Alternatively, you can configure your TellFi account to do call forwarding. In that case, when callers dial your TellFi number, the service will ring one or multiple phone lines — perhaps multiple cell phones for a distributed team, or your personal phone line and home line — and, if desired, take a voicemail if no one picks up. Again, the voicemail would be e-mailed to you as an MP3.
Finally, the service offers a sophisticated extensions feature, which lets you set up a greeting (either recorded or read in a “robot voice”) and let your callers decide what they want to do. Extensions can be set up to record voicemail and ring other phones, either around the clock or within a given time frame.
For example, I set up a Mashable San Francisco office TellFi number with extensions.
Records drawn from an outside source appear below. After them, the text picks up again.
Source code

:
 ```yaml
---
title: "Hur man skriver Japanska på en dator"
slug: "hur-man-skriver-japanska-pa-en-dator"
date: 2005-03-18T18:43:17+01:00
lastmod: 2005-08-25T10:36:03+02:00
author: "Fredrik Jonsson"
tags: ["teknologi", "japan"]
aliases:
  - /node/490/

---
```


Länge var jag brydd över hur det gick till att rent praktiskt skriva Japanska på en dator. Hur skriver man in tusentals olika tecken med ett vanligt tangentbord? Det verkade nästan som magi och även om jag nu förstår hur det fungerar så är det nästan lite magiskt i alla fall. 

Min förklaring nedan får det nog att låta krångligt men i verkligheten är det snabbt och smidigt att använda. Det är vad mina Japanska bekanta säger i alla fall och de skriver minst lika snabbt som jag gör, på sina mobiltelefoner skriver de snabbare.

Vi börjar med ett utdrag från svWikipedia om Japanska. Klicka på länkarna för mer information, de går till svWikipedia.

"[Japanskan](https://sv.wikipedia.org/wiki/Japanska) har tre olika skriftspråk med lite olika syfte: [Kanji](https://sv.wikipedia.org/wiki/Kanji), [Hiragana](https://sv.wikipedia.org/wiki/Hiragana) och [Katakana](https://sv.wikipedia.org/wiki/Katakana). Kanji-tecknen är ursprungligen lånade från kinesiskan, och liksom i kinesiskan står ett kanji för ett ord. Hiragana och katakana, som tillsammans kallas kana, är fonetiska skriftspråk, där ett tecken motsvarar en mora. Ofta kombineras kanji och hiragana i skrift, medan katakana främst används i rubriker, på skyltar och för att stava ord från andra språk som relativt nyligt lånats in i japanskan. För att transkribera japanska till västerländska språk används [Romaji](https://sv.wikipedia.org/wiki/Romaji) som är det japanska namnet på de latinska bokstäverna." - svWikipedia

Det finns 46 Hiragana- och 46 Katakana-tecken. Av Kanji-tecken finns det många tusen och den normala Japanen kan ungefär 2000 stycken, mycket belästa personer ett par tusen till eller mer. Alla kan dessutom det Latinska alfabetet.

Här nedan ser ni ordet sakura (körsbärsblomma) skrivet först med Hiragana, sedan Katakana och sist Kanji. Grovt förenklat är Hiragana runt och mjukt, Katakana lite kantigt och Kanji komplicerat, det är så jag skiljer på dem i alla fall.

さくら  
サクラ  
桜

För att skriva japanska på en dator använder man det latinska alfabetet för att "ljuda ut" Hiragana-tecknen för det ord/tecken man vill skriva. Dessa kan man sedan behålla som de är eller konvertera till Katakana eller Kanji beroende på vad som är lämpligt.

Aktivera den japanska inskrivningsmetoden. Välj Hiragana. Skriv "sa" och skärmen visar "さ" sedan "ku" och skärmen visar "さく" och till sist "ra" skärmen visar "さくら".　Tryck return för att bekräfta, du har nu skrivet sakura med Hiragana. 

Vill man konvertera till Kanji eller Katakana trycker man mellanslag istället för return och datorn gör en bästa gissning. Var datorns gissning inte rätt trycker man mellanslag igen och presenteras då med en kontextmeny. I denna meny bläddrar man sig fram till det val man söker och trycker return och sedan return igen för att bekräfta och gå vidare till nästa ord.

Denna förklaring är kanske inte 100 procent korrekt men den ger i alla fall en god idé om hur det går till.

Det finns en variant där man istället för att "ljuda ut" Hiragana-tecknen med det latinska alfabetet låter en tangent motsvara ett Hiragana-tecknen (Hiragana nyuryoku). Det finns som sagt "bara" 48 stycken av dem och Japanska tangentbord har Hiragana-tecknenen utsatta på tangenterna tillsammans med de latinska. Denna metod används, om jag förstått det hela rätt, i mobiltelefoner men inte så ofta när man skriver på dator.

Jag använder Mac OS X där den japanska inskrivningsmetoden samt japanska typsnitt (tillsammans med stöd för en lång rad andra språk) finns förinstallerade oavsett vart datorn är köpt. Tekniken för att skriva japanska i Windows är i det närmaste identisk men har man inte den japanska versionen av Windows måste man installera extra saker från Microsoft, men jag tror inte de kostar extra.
Callers could press 1 to leave a message, press 2 for the bureau chief, 3 for the startups reporter, etc. Choosing options 2 or 3 would ring our bureau chief’s or startup reporter’s phone between the hours of noon and 5 p.m. (You know what they say: The early bird gets tired!), and take a voicemail message during the remaining hours of the day.
Not only does TellFi offer convenient call handling on the front end, it also gives users a very handy dashboard for analyzing call volume and the breakdown of wireless versus landline calls. And we love the web interface for quickly listening to voicemail messages, also available in the dashboard.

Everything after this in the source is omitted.